The digital blackout after Birmingham

Sol Ruca’s trajectory in WWE has hit a turbulence point. Following an injury scare involving Liv Morgan in Birmingham, Ruca has effectively nuked her social media presence. As Ringside News reported, the backlash became too much for the Women’s Intercontinental Champion. Deleting her digital trail after a high-profile botch is a classic protective measure, but in the current locker room environment, silence is rarely an effective shield.

The weight of the Intercontinental title

Ruca is currently positioned as a cornerstone of the secondary women's division. However, holding the belt while sitting at the center of fan hostility creates a booking bottleneck. Management faces a choice: pivot her into a hardened villain role to capitalize on the online vitriol or pull back her screen time to allow the heat to dissipate.

We know Ruca can perform, especially given her background in competitive gymnastics. Still, as she recently noted about her early tryout nerves, she has historically relied on athletic confidence to overcome green-ness. When the spotlight shifts from her move-set to her professional safety record, that raw potential stops looking like an asset and starts feeling like a liability.

The shadow of the Queen of the Ring

While Ruca navigates her internal crisis, the wider brand narrative is moving forward on June 27 at Night of Champions. IYO SKY is firmly locked in on the crown, and the standard for perfection in that division is rising. Ruca has publicly stated her next goal is a match against Charlotte Flair. That is a dangerous aspiration for someone currently struggling to maintain trust with the live audience.

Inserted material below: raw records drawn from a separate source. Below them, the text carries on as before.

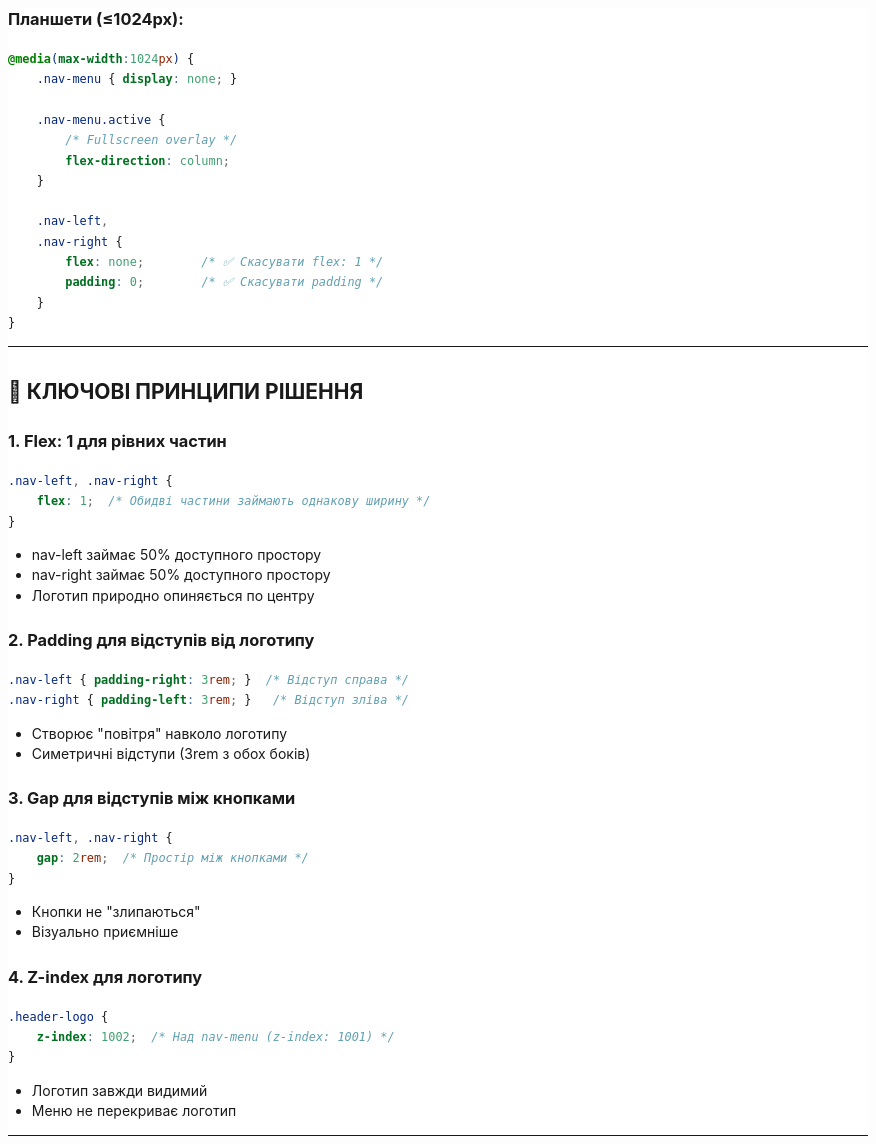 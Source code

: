 ### Планшети (≤1024px):
```css
@media(max-width:1024px) {
    .nav-menu { display: none; }
    
    .nav-menu.active {
        /* Fullscreen overlay */
        flex-direction: column;
    }
    
    .nav-left,
    .nav-right {
        flex: none;        /* ✅ Скасувати flex: 1 */
        padding: 0;        /* ✅ Скасувати padding */
    }
}
```

---

## 🔑 КЛЮЧОВІ ПРИНЦИПИ РІШЕННЯ

### 1. **Flex: 1 для рівних частин**
```css
.nav-left, .nav-right {
    flex: 1;  /* Обидві частини займають однакову ширину */
}
```
- nav-left займає 50% доступного простору
- nav-right займає 50% доступного простору
- Логотип природно опиняється по центру

### 2. **Padding для відступів від логотипу**
```css
.nav-left { padding-right: 3rem; }  /* Відступ справа */
.nav-right { padding-left: 3rem; }   /* Відступ зліва */
```
- Створює "повітря" навколо логотипу
- Симетричні відступи (3rem з обох боків)

### 3. **Gap для відступів між кнопками**
```css
.nav-left, .nav-right {
    gap: 2rem;  /* Простір між кнопками */
}
```
- Кнопки не "злипаються"
- Візуально приємніше

### 4. **Z-index для логотипу**
```css
.header-logo {
    z-index: 1002;  /* Над nav-menu (z-index: 1001) */
}
```
- Логотип завжди видимий
- Меню не перекриває логотип

--- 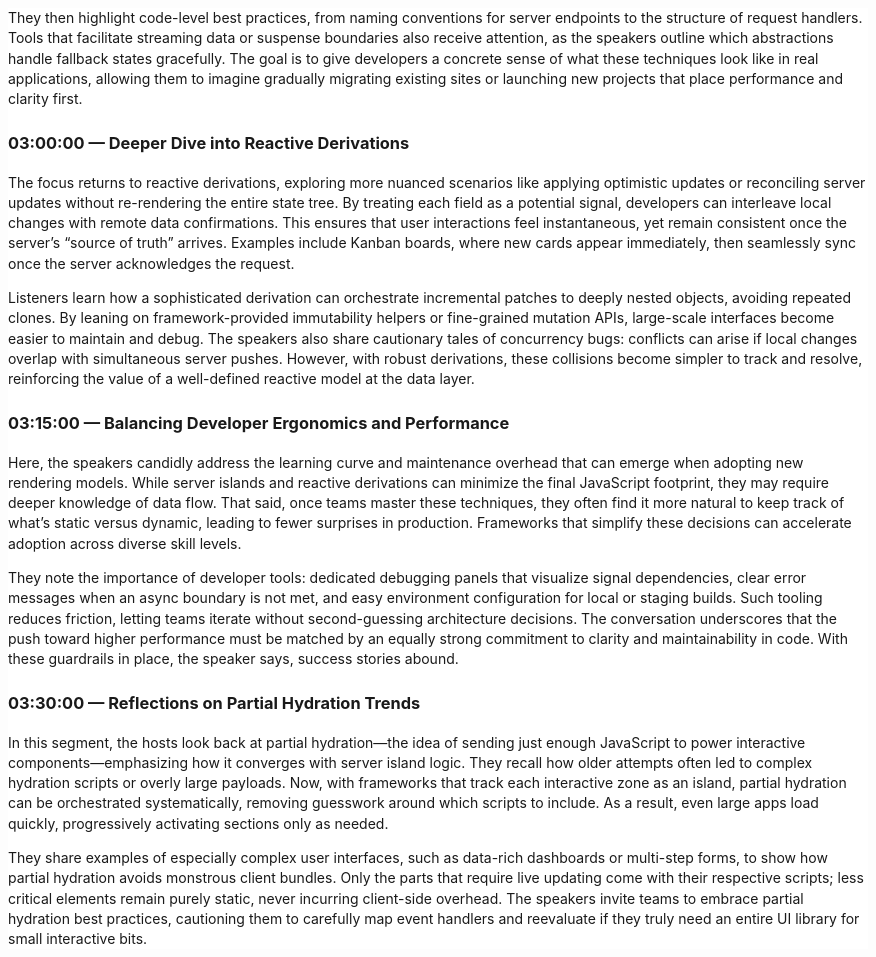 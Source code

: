 They then highlight code-level best practices, from naming conventions for server endpoints to the structure of request handlers. Tools that facilitate streaming data or suspense boundaries also receive attention, as the speakers outline which abstractions handle fallback states gracefully. The goal is to give developers a concrete sense of what these techniques look like in real applications, allowing them to imagine gradually migrating existing sites or launching new projects that place performance and clarity first.

### 03:00:00 — Deeper Dive into Reactive Derivations

The focus returns to reactive derivations, exploring more nuanced scenarios like applying optimistic updates or reconciling server updates without re-rendering the entire state tree. By treating each field as a potential signal, developers can interleave local changes with remote data confirmations. This ensures that user interactions feel instantaneous, yet remain consistent once the server’s “source of truth” arrives. Examples include Kanban boards, where new cards appear immediately, then seamlessly sync once the server acknowledges the request.

Listeners learn how a sophisticated derivation can orchestrate incremental patches to deeply nested objects, avoiding repeated clones. By leaning on framework-provided immutability helpers or fine-grained mutation APIs, large-scale interfaces become easier to maintain and debug. The speakers also share cautionary tales of concurrency bugs: conflicts can arise if local changes overlap with simultaneous server pushes. However, with robust derivations, these collisions become simpler to track and resolve, reinforcing the value of a well-defined reactive model at the data layer.

### 03:15:00 — Balancing Developer Ergonomics and Performance

Here, the speakers candidly address the learning curve and maintenance overhead that can emerge when adopting new rendering models. While server islands and reactive derivations can minimize the final JavaScript footprint, they may require deeper knowledge of data flow. That said, once teams master these techniques, they often find it more natural to keep track of what’s static versus dynamic, leading to fewer surprises in production. Frameworks that simplify these decisions can accelerate adoption across diverse skill levels.

They note the importance of developer tools: dedicated debugging panels that visualize signal dependencies, clear error messages when an async boundary is not met, and easy environment configuration for local or staging builds. Such tooling reduces friction, letting teams iterate without second-guessing architecture decisions. The conversation underscores that the push toward higher performance must be matched by an equally strong commitment to clarity and maintainability in code. With these guardrails in place, the speaker says, success stories abound.

### 03:30:00 — Reflections on Partial Hydration Trends

In this segment, the hosts look back at partial hydration—the idea of sending just enough JavaScript to power interactive components—emphasizing how it converges with server island logic. They recall how older attempts often led to complex hydration scripts or overly large payloads. Now, with frameworks that track each interactive zone as an island, partial hydration can be orchestrated systematically, removing guesswork around which scripts to include. As a result, even large apps load quickly, progressively activating sections only as needed.

They share examples of especially complex user interfaces, such as data-rich dashboards or multi-step forms, to show how partial hydration avoids monstrous client bundles. Only the parts that require live updating come with their respective scripts; less critical elements remain purely static, never incurring client-side overhead. The speakers invite teams to embrace partial hydration best practices, cautioning them to carefully map event handlers and reevaluate if they truly need an entire UI library for small interactive bits.
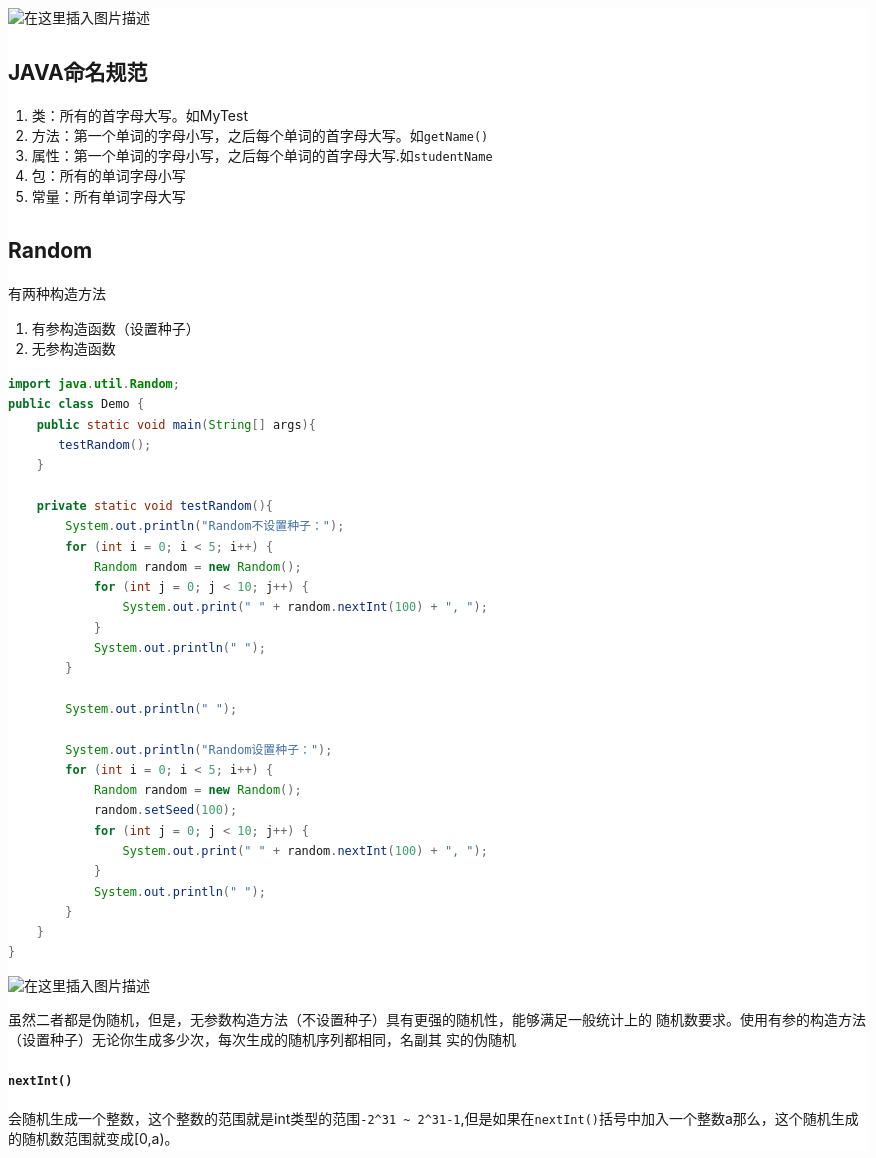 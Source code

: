 ![在这里插入图片描述](https://img-blog.csdnimg.cn/20191127131557542.png)

## JAVA命名规范

1. 类：所有的首字母大写。如MyTest
2. 方法：第一个单词的字母小写，之后每个单词的首字母大写。如`getName()`
3. 属性：第一个单词的字母小写，之后每个单词的首字母大写.如`studentName`
4. 包：所有的单词字母小写
5. 常量：所有单词字母大写

## Random

有两种构造方法

1. 有参构造函数（设置种子）
2. 无参构造函数

```java
import java.util.Random;
public class Demo {
    public static void main(String[] args){
       testRandom();
    }

    private static void testRandom(){
        System.out.println("Random不设置种子：");
        for (int i = 0; i < 5; i++) {
            Random random = new Random();
            for (int j = 0; j < 10; j++) {
                System.out.print(" " + random.nextInt(100) + ", ");
            }
            System.out.println(" ");
        }

        System.out.println(" ");

        System.out.println("Random设置种子：");
        for (int i = 0; i < 5; i++) {
            Random random = new Random();
            random.setSeed(100);
            for (int j = 0; j < 10; j++) {
                System.out.print(" " + random.nextInt(100) + ", ");
            }
            System.out.println(" ");
        }
    }
}

```

![在这里插入图片描述](https://img-blog.csdnimg.cn/20191127131607461.png?x-oss-process=image/watermark,type_ZmFuZ3poZW5naGVpdGk,shadow_10,text_aHR0cHM6Ly9ibG9nLmNzZG4ubmV0L3FxXzQ0MjU3Mzgz,size_16,color_FFFFFF,t_70)

虽然二者都是伪随机，但是，无参数构造方法（不设置种子）具有更强的随机性，能够满足一般统计上的  随机数要求。使用有参的构造方法（设置种子）无论你生成多少次，每次生成的随机序列都相同，名副其 实的伪随机

 #### `nextInt()`

会随机生成一个整数，这个整数的范围就是int类型的范围`-2^31 ~ 2^31-1`,但是如果在`nextInt()`括号中加入一个整数a那么，这个随机生成的随机数范围就变成[0,a)。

Why the heat feels different

Wrestling fans are notoriously fickle, but the vitriol Ruca faces stems from a perceived lack of control in the ring. The Liv Morgan incident was not the first time her athleticism has outpaced her execution. When you add in the recent interview circuit appearance with the Bellas, it feels as if the promotion is trying to humanize her to mitigate the damage. Whether that works depends entirely on her next televised performance.

Technical precision is the only way out of this narrative hole. She needs a clean, high-intensity showcase—not a gimmick match—to scrub the reputation of being a liability. If the next 3 months do not show a marked improvement in her work rate, the front office will likely shuffle the title onto a safer pair of hands. The patience from the fanbase is thin, and the window for her to establish herself as an elite worker is closing rapidly.

Probability assessment

Rumors regarding a potential departure or a move to NXT to 'reset' are currently low-tier speculation. The promotion has invested heavily in her branding as the inaugural champion. Expect a 75% probability that she remains on the main roster through the summer, though a title change is highly likely if the match quality continues to fluctuate. She is currently a major project for the creative team who refuse to admit there is a problem.

If she fails to deliver a crisp performance in her next major outing, watch for a sudden, unexplained absence from television. The current plan appears to be weathering the storm, but history proves that once a performer develops a reputation for reckless work, momentum rarely recovers. She has the tools; she just lacks the polish required for the tier she currently occupies.